Moldovan Ambassador to Belgium, the Netherlands, Luxembourg and NATO
- In office 21 July 1997 – 1 July 1998
- President: Petru Lucinschi
- Prime Minister: Ion Ciubuc
- Preceded by: Tudor Botnaru
- Succeeded by: Ion Căpățină

Personal details
- Born: 27 November 1962 (age 63) Văsieni, Moldavian SSR, Soviet Union
- Education: Moldova State University Moscow State University of Economics, Statistics, and Informatics
- Occupation: Economist

= Anatol Arapu =

Moldovan economist and politician

Anatol Arapu (born 27 November 1962) is a Moldovan economist, who served as Minister of Finances of Moldova from 14 August 2013 to January 2016, in three consecutive cabinets: Leancă Cabinet, Gaburici Cabinet, and Streleț Cabinet. He also was Minister of Finances in the 1990s, in Ciubuc-2 Cabinet (22 May 1998 - 17 February 1999) and in Sturza Cabinet (12 March - 12 November 1999).

==Biography==
Anatol Arapu was born on 27 November 1962 in the village of Văsieni, Ialoveni. He graduated from the Faculty of Economics of the State University of Moldova in 1985, the Economic and Statistical Institute of Moscow in 1987 and the Institute of the World Trade Organization in Geneva, Switzerland in 1993. In the period 1988-1992 he was director of the "Moldova - EXIM" trust. During 1994-1997 he worked as an assistant to the World Bank executive direction, and from 1997 to 1998 he was Ambassador of the Republic of Moldova to the European Union, NATO, Belgium, the Netherlands, and Luxembourg.

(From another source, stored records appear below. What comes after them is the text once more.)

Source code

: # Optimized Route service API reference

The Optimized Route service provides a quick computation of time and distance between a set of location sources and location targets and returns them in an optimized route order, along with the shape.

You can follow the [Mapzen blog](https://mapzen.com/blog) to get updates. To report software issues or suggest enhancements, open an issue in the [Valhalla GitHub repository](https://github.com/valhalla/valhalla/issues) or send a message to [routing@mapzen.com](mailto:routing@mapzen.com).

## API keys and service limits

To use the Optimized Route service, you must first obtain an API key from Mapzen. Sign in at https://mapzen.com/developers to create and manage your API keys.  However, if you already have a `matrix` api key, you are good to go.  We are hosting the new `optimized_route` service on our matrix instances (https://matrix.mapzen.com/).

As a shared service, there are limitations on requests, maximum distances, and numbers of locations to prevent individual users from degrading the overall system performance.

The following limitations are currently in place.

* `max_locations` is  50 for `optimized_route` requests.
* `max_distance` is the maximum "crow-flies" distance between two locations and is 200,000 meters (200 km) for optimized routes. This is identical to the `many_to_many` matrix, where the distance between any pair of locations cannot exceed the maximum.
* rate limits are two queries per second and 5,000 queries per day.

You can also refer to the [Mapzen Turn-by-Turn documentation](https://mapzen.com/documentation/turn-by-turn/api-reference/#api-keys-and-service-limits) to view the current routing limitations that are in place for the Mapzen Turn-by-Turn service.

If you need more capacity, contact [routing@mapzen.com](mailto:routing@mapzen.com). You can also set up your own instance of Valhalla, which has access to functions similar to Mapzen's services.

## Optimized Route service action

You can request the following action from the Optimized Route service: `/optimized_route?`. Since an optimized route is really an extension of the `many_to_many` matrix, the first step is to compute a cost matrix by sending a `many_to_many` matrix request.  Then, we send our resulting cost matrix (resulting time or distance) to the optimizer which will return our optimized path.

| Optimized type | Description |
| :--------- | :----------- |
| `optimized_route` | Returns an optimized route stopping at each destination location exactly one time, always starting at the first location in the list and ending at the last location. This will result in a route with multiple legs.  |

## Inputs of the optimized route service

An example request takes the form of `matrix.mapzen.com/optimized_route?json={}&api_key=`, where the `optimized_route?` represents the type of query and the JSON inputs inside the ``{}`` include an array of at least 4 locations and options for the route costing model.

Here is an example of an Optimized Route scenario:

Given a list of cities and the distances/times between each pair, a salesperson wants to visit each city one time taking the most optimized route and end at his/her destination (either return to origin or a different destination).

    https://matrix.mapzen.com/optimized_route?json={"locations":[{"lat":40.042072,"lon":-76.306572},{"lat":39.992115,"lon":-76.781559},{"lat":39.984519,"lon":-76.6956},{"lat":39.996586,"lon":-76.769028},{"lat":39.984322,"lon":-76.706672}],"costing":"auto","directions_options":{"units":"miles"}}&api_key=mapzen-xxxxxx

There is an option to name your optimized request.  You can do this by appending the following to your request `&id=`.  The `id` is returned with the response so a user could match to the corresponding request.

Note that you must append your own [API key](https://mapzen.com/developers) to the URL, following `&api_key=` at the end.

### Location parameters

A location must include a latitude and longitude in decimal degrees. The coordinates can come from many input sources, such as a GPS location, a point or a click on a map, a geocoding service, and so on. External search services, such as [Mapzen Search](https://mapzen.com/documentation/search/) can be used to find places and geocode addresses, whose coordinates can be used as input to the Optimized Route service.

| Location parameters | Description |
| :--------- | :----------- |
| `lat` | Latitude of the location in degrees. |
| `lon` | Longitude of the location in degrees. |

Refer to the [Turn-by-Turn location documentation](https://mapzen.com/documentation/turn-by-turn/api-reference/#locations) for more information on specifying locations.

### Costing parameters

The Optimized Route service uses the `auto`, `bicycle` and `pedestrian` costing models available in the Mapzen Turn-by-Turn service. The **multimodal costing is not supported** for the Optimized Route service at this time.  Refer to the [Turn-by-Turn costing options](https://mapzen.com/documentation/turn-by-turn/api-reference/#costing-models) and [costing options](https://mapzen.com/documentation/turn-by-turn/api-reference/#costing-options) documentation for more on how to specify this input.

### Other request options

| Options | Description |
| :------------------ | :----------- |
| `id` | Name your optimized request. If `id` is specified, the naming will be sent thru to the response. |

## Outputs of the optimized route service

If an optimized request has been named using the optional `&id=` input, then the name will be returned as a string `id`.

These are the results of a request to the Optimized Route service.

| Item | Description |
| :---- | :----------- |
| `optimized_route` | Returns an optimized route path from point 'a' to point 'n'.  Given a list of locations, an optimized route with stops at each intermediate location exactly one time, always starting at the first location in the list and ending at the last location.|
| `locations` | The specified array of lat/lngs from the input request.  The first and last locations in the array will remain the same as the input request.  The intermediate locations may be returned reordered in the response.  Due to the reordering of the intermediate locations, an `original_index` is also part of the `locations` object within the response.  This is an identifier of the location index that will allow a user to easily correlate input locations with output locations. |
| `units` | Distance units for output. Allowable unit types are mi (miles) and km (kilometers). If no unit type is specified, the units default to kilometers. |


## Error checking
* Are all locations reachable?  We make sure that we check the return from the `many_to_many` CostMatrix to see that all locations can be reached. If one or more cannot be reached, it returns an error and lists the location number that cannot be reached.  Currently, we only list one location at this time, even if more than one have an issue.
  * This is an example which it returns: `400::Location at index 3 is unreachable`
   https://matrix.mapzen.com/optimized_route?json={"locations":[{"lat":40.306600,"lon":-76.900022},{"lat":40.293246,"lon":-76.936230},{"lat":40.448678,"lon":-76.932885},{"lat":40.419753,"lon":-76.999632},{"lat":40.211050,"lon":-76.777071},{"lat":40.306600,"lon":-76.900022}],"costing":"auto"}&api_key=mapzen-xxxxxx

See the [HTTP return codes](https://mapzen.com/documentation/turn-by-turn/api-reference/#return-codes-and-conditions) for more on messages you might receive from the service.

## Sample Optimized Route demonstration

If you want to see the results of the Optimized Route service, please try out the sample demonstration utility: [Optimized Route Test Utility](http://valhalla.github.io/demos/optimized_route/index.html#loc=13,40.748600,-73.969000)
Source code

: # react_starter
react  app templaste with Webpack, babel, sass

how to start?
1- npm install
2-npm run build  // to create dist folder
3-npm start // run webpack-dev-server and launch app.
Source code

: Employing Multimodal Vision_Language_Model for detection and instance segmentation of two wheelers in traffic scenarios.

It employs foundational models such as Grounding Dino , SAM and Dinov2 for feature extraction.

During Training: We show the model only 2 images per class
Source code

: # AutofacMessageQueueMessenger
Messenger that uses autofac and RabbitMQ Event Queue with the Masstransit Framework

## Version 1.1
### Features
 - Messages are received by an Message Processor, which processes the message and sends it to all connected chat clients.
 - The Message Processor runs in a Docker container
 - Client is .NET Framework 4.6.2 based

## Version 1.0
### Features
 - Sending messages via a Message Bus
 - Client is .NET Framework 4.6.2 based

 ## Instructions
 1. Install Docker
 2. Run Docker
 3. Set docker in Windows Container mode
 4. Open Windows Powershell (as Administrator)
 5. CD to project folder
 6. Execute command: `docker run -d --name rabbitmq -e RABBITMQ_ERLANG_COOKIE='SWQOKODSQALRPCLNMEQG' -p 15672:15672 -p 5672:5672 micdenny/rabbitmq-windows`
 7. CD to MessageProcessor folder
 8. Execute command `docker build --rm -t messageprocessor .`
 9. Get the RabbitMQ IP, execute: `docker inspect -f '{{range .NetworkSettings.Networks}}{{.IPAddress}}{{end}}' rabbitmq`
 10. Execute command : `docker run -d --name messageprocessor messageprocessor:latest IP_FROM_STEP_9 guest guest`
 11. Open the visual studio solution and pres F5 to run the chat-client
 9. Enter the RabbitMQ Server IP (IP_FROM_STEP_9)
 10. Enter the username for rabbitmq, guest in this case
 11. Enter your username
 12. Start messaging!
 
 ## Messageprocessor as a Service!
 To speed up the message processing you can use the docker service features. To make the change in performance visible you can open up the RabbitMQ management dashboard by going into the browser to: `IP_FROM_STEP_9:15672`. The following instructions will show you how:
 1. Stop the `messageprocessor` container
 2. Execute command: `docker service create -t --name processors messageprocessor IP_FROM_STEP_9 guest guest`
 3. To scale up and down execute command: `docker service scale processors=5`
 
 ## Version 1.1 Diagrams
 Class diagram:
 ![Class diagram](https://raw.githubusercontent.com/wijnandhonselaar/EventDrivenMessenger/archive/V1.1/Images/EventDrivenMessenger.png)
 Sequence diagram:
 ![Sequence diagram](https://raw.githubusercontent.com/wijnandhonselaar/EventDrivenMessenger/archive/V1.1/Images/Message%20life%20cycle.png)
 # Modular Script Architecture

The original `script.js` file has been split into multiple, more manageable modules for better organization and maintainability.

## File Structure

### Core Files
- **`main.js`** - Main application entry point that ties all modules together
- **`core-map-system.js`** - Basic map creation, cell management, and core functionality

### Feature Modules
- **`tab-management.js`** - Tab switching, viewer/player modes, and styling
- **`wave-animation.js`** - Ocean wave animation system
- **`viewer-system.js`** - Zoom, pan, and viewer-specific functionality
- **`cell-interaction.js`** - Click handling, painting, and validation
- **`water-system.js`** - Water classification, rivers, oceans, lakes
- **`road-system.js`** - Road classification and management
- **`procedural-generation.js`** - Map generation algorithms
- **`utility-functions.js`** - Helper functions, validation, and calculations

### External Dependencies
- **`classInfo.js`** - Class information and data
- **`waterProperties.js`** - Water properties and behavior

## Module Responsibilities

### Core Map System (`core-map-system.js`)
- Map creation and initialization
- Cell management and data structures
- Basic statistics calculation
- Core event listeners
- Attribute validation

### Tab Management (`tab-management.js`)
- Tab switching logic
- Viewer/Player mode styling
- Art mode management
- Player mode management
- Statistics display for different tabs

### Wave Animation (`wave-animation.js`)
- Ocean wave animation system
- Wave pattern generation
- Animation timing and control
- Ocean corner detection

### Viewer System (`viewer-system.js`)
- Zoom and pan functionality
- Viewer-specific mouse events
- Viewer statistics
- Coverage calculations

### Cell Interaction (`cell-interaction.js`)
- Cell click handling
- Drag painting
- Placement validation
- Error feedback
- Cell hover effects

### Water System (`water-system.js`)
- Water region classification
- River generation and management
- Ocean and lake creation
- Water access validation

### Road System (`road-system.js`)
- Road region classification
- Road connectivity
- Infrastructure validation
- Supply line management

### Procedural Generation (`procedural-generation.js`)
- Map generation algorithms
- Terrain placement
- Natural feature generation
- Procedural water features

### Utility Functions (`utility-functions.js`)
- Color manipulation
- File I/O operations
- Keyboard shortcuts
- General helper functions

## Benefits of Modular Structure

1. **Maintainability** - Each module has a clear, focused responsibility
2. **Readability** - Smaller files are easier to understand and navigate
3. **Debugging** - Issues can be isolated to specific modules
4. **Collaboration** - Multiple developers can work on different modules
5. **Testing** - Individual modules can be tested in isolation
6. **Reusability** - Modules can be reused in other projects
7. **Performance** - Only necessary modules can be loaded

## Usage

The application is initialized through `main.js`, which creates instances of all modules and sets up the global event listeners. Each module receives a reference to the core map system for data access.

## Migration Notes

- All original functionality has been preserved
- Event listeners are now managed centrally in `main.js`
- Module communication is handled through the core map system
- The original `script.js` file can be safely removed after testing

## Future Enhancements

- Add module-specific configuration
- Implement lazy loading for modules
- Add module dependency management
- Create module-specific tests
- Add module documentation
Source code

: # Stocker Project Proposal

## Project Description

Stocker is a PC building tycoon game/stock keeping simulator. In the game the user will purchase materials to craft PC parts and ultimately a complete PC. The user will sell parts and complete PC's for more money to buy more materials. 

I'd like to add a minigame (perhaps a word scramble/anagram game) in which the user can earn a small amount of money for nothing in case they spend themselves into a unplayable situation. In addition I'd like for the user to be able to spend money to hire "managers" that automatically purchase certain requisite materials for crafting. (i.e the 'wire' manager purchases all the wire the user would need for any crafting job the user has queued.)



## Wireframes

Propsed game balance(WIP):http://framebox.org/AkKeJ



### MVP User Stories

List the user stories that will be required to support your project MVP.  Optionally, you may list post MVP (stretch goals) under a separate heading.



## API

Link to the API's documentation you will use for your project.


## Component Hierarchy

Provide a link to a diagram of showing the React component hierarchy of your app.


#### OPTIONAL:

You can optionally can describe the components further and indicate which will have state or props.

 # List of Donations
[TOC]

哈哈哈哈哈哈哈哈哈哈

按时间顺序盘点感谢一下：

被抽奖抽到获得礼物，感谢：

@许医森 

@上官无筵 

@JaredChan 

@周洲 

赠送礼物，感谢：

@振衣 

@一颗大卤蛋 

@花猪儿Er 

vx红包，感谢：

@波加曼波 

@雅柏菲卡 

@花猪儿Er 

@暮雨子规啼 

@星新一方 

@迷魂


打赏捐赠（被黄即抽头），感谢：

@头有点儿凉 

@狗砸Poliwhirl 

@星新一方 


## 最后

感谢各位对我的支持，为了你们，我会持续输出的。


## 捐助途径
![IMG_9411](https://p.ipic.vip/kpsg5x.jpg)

He subsequently worked for Lukoil România as a financial director for one year, and from 2001 to 2013 he served as Deputy General Manager for Economic and Financial Affairs. On 14 August 2013, Arapu became the Minister of Finance of the Republic of Moldova initially in the Leancă Cabinet, then in the Gaburici Cabinet and the Streleț Cabinet. Although he was not a party member, he become minister as being submitted by the Liberal Democratic Party of Moldova. He served as finance minister until 20 January 2016 when he was succeeded by Octavian Armașu.

He is married and has a child. He speaks Romanian (native), Russian (fluent), English (fluent) and French (medium).